Nov 15, 2021 / by Wayne Eckerson Data Strategy Insider

Rethinking the Data Mesh: Apply it Piecemeal

ABSTRACT: The data mesh is gaining popularity as a distributed architecture that mirrors reality. But its practical limitations mean it should be applied piecemeal.

Our clients now ask us about the “data mesh”- an emerging distributed architecture that addresses the shortcomings of traditional centralized data architectures which power most enterprises today.

For those of us who have been around this field for a while (almost 30 years for me), the term “data mesh” conjures up a déjà vu of past distributed technologies, whose monikers long ago entered the dustbin of analytics history: virtual data warehouse, enterprise information intelligence, logical data warehouse, data virtualization, and others. Whatever the name, these technologies all have provided a global semantic view of distributed data and a mechanism to federate queries across systems in real time.

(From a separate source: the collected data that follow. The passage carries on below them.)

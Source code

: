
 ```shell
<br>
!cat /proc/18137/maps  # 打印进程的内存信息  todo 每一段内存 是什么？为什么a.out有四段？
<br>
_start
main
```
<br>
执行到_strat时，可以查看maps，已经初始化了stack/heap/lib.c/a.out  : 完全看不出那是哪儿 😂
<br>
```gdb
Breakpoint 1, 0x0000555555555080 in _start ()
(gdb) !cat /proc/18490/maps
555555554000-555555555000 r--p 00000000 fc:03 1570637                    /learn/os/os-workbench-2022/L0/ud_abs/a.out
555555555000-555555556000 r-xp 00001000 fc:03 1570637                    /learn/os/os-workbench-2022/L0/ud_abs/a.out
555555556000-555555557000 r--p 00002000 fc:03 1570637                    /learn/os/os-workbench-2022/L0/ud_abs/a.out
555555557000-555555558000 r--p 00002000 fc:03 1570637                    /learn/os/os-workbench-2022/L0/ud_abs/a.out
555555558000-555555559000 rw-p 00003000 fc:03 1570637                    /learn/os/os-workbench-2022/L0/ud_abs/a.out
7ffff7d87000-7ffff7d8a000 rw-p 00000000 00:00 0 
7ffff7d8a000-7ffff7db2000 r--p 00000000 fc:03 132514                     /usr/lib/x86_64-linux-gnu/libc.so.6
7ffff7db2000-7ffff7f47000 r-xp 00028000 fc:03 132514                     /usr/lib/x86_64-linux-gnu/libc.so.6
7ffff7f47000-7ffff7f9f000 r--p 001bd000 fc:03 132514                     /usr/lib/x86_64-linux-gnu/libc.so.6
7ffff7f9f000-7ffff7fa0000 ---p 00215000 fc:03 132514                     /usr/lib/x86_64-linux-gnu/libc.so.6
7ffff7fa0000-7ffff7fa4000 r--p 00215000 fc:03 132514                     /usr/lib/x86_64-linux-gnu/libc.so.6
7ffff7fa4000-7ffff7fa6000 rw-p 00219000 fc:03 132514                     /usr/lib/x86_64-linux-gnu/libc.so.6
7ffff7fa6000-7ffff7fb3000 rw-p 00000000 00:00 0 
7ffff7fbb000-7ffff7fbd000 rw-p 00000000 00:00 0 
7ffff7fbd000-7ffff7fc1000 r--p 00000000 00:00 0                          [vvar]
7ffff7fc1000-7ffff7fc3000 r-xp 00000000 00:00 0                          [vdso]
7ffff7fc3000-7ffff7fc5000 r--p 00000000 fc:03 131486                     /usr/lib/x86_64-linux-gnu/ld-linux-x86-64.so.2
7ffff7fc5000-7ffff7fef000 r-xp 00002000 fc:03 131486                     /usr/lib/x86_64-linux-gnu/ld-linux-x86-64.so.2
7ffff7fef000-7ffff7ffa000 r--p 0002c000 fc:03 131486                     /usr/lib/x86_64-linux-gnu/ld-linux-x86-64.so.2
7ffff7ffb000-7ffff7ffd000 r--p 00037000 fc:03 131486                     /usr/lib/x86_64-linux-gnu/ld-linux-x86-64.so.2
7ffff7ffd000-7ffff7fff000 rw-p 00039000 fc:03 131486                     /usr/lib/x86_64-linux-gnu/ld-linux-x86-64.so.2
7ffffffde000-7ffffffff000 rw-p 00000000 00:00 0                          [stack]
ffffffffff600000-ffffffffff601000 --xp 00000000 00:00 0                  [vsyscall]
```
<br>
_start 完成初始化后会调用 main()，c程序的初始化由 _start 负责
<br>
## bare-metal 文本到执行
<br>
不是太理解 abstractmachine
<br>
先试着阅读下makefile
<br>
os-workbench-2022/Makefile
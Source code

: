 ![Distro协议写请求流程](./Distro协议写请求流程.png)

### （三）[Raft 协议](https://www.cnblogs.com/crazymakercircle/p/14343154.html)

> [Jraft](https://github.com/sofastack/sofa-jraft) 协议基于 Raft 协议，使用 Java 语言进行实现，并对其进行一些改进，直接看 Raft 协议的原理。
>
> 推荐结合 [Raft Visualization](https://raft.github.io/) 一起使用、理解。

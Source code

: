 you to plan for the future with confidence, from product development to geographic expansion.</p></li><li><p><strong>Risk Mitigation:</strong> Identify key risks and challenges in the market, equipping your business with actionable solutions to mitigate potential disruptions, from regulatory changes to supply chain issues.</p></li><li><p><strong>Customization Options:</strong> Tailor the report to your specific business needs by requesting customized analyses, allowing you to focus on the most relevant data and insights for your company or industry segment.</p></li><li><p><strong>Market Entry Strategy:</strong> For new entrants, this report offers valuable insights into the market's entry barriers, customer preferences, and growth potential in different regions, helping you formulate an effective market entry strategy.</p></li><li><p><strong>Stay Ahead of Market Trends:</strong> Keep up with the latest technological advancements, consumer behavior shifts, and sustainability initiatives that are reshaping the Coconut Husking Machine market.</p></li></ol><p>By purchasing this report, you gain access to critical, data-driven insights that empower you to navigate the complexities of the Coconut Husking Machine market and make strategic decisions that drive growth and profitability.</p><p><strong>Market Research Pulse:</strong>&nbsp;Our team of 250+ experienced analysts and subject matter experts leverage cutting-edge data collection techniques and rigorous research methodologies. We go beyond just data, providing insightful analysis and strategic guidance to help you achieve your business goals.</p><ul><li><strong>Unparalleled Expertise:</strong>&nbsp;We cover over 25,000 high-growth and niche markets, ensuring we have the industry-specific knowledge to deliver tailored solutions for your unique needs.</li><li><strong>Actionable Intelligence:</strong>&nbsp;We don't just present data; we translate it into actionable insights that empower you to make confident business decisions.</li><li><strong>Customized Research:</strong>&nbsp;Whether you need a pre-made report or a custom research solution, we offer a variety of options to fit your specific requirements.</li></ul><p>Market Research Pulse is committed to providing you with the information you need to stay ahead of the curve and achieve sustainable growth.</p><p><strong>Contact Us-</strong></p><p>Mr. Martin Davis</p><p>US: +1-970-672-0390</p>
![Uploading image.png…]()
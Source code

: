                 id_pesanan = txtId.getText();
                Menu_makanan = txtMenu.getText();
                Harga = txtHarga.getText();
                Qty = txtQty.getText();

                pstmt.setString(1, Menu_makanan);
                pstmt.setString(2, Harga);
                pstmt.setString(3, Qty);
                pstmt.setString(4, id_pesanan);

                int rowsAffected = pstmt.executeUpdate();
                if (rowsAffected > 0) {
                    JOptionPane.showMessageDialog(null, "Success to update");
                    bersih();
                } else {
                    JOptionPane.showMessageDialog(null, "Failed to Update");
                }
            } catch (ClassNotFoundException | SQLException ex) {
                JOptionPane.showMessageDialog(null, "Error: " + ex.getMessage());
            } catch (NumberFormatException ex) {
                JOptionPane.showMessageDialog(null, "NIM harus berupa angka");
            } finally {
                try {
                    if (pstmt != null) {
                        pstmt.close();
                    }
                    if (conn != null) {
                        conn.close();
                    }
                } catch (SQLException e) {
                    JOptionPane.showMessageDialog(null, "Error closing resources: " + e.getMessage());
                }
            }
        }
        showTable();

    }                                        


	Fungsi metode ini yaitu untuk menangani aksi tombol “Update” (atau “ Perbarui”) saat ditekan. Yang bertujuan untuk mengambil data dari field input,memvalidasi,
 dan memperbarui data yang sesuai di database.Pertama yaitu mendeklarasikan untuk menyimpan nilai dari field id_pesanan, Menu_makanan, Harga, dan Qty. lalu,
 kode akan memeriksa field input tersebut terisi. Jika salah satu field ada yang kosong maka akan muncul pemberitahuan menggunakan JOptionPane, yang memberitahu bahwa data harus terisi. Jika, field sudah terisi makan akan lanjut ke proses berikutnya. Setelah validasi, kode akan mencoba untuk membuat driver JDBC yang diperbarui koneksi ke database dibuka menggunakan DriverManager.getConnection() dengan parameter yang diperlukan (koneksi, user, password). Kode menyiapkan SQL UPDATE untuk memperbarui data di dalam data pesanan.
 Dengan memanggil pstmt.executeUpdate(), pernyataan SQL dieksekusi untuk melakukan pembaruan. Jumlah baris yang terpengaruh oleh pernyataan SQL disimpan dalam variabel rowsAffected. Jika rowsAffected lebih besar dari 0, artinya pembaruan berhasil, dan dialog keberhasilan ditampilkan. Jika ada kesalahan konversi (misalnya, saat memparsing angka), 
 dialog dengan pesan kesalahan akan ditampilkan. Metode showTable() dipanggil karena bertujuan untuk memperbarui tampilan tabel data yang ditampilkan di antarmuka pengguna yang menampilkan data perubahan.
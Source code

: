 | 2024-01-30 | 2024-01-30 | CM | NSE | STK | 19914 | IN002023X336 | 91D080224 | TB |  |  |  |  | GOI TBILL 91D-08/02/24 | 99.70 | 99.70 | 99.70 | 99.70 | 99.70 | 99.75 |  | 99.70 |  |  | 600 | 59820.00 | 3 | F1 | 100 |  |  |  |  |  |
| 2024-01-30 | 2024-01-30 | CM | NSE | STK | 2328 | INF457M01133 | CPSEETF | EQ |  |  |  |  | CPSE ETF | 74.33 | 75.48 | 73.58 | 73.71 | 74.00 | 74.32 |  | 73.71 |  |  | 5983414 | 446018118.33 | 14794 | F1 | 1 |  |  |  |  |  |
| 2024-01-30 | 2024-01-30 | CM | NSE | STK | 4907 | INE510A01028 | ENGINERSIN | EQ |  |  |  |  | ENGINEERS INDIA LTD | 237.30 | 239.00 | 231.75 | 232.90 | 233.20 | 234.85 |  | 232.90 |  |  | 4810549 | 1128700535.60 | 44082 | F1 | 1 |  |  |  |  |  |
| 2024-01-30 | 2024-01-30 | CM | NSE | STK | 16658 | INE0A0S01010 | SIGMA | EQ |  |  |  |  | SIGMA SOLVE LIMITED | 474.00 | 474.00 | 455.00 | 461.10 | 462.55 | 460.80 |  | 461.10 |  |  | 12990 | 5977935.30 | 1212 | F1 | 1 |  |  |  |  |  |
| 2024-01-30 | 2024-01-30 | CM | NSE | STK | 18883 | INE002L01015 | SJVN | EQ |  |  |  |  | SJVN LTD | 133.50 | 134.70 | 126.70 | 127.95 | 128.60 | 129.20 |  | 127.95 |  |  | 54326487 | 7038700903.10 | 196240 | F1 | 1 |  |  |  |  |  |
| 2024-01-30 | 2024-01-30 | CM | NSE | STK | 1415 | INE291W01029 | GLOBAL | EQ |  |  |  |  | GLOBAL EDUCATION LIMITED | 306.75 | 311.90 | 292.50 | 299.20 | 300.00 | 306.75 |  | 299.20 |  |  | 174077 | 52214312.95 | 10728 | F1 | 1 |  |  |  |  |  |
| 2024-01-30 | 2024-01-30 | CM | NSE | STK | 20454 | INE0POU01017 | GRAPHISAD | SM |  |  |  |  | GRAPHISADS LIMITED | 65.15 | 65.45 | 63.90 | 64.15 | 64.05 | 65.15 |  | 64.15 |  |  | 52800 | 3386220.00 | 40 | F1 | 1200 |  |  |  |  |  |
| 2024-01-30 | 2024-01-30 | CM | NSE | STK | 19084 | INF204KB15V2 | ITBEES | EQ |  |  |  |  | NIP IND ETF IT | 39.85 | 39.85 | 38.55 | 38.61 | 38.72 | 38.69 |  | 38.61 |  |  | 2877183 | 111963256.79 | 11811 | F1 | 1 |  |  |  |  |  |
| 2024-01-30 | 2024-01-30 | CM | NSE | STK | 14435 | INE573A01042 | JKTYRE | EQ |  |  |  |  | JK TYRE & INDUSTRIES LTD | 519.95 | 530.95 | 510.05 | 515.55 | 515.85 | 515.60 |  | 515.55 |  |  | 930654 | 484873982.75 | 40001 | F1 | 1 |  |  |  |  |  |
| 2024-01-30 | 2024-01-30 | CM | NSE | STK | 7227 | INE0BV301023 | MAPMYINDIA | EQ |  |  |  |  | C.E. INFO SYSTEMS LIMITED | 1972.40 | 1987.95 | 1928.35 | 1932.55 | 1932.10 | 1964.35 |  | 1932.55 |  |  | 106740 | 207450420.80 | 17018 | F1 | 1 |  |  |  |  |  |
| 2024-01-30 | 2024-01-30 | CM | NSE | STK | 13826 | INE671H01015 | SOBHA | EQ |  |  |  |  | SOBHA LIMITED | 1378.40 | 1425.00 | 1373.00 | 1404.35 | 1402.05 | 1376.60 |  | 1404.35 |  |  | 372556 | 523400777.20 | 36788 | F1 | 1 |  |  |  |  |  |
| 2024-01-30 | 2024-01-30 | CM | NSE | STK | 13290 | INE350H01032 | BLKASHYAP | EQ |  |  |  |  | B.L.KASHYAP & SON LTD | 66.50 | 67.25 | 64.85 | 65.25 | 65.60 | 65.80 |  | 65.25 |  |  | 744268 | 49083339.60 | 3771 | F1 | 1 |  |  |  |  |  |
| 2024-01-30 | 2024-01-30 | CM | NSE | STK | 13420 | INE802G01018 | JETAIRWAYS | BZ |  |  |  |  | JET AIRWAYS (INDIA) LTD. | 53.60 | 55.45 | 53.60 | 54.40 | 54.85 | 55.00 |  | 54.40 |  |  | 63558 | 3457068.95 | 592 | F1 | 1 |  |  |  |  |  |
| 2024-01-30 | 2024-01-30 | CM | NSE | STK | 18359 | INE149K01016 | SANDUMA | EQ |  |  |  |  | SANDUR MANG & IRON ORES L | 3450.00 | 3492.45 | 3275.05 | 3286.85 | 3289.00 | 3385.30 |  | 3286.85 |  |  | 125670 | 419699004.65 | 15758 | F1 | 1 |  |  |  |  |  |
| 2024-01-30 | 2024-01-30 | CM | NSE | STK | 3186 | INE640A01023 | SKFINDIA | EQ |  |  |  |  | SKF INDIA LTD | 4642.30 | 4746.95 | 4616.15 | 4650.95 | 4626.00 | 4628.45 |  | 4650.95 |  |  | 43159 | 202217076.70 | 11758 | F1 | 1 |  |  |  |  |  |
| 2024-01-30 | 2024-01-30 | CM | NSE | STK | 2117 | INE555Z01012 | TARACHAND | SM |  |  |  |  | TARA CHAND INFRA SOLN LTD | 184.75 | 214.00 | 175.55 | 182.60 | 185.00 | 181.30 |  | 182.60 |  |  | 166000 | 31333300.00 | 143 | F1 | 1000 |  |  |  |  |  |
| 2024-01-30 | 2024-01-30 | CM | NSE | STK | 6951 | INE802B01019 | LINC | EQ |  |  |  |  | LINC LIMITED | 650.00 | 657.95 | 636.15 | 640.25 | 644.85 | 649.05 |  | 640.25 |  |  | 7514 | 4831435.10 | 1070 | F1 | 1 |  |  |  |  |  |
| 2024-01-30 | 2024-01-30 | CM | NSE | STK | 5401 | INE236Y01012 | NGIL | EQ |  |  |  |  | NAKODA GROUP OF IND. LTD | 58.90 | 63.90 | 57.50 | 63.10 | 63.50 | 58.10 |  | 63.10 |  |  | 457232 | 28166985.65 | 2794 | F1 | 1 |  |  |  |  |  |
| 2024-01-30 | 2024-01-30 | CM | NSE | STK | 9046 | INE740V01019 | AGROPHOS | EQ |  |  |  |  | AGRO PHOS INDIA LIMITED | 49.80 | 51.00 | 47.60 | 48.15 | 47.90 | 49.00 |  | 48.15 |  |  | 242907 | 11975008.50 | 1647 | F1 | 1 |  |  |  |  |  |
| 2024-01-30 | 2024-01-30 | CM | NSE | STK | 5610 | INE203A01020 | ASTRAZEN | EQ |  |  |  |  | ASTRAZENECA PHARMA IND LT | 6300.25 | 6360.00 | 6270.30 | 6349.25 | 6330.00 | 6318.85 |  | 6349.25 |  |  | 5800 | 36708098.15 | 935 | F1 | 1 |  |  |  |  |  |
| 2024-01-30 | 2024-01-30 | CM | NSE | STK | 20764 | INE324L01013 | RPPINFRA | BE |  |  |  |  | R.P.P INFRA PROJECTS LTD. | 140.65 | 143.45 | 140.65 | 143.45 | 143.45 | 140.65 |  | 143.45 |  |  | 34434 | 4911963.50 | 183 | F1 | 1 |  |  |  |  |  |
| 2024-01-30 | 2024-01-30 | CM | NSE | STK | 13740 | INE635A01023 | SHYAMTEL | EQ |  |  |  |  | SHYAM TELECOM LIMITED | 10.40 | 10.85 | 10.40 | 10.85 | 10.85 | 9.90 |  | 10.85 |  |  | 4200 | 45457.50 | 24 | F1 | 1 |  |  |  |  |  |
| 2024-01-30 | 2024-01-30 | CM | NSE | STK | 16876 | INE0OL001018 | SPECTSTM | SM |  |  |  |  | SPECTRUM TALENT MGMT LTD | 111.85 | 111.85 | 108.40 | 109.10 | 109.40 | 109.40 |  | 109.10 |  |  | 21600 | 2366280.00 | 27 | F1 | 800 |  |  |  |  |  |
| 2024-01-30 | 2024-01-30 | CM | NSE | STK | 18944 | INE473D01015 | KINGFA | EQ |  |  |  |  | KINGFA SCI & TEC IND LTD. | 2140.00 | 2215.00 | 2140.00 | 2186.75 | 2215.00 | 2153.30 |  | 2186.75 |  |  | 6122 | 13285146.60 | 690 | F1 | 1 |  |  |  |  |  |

To be fair, the data mesh as conceived by Zhamak Dehghani is broader than a traditional data virtualization tool. It embeds the technology within a decentralized ownership model, distributed data development, and federated governance. It also requires a common data platform that abstracts the complexity of building and managing data products and semantic models so ordinary business users can publish data to the mesh.

For companies exploring the architectural possibilities of a data mesh, it’s noteworthy that no one seems to understand it. There is confusion among people who have read deeply on the subject[1]. And it doesn’t help that Zhamak’s writing style is a bit opaque, which prompts skeptics to wonder if the concept is simply “old wine in new wineskins” and gives vendors license to proclaim that their technology powers it. If nothing else, the data mesh is now a huge marketing bonanza for vendors who want to hitch themselves to a hot industry buzzword.

If nothing else, the data mesh is now a huge marketing bonanza for vendors who want to hitch themselves to a hot industry buzzword.

There are two issues here: 1) how seriously should we take the data mesh? Is there any redeeming value in this concept? and 2) what is the nature of the data mesh technology that vendors are hawking today? We’ll tackle the first question in this article and the second next month.

Data Mesh Perspectives

Centralization versus decentralization. The data mesh is a reaction to centralized data organizations, architectures, and governance models that are prone to rigidity, inflexibility, and backlogs. To address these shortcomings, the data mesh pivots 180-degrees and embraces a decentralized approach. The data mesh gives business domain owners who oversee an operational system or function complete jurisdiction over data in their domains. With a data mesh, data never moves; anyone who wants the data goes to the domain to get it. That puts the onus on domains to model and publish data in a form that others can use.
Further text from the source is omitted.